> _Task description_:
Please copy, exactly as written, the span from the first line below to the line that contains "- [x] **TASK-008**: 이미지 최적화 컴포넌트 구현", including both, and skip the pictures.

> _Records for this exercise_:

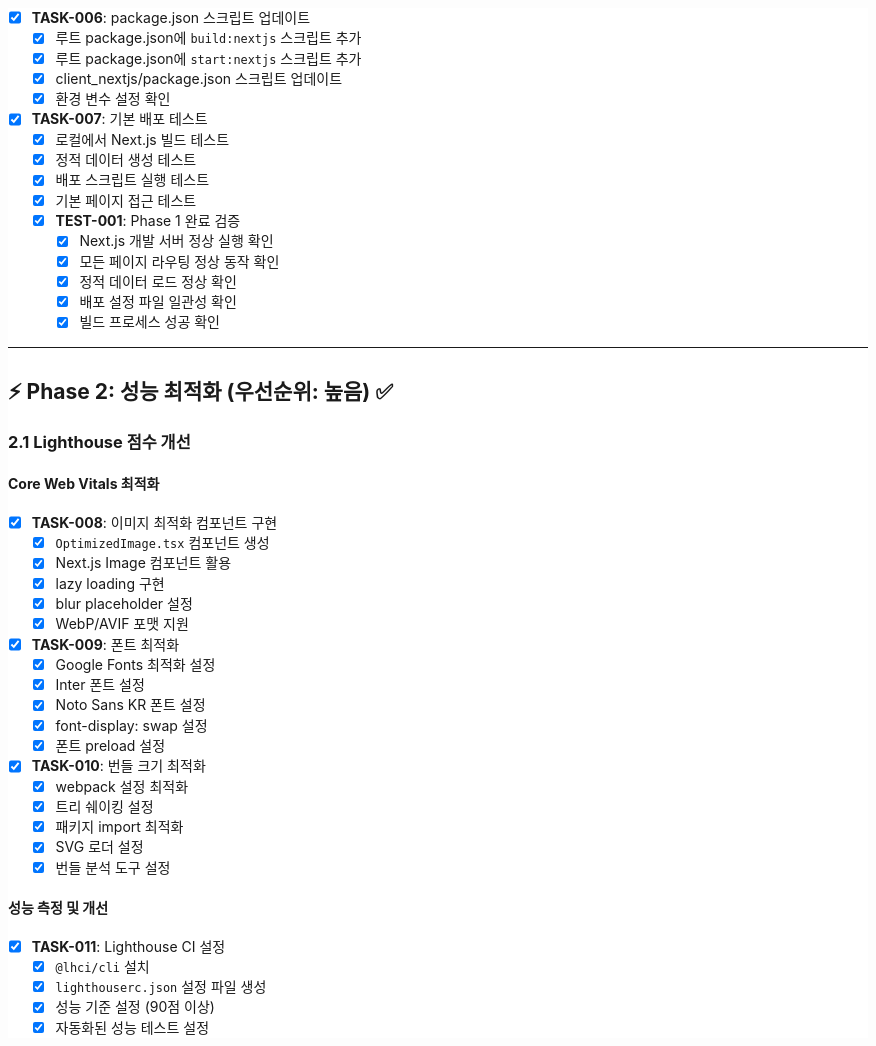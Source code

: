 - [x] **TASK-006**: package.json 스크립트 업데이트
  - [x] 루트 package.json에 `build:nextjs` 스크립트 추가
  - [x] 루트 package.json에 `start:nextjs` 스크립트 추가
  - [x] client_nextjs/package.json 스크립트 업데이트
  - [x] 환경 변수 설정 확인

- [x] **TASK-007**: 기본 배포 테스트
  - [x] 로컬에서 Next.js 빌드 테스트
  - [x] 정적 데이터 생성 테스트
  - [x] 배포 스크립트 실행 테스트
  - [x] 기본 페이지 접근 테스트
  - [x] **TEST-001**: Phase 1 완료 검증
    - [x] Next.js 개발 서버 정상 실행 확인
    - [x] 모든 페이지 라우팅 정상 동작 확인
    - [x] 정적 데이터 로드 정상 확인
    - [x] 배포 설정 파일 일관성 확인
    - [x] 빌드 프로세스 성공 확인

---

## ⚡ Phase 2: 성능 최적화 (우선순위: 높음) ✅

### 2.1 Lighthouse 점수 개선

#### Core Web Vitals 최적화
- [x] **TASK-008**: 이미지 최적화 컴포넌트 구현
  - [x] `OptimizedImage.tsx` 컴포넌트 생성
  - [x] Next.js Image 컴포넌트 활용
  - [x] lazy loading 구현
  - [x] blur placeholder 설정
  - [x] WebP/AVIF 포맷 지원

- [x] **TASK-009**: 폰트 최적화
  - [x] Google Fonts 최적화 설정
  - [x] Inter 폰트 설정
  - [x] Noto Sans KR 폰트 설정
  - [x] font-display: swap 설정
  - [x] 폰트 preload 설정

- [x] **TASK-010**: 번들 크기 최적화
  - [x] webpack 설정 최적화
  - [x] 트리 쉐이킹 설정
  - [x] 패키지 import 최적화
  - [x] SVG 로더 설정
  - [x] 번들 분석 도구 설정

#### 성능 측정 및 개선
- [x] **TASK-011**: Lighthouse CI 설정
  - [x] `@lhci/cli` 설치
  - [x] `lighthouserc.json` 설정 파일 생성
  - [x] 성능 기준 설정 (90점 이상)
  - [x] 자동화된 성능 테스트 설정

> _Result_:
Source code

: - [x] **TASK-006**: package.json 스크립트 업데이트
  - [x] 루트 package.json에 `build:nextjs` 스크립트 추가
  - [x] 루트 package.json에 `start:nextjs` 스크립트 추가
  - [x] client_nextjs/package.json 스크립트 업데이트
  - [x] 환경 변수 설정 확인

- [x] **TASK-007**: 기본 배포 테스트
  - [x] 로컬에서 Next.js 빌드 테스트
  - [x] 정적 데이터 생성 테스트
  - [x] 배포 스크립트 실행 테스트
  - [x] 기본 페이지 접근 테스트
  - [x] **TEST-001**: Phase 1 완료 검증
    - [x] Next.js 개발 서버 정상 실행 확인
    - [x] 모든 페이지 라우팅 정상 동작 확인
    - [x] 정적 데이터 로드 정상 확인
    - [x] 배포 설정 파일 일관성 확인
    - [x] 빌드 프로세스 성공 확인

---

## ⚡ Phase 2: 성능 최적화 (우선순위: 높음) ✅

### 2.1 Lighthouse 점수 개선

#### Core Web Vitals 최적화
- [x] **TASK-008**: 이미지 최적화 컴포넌트 구현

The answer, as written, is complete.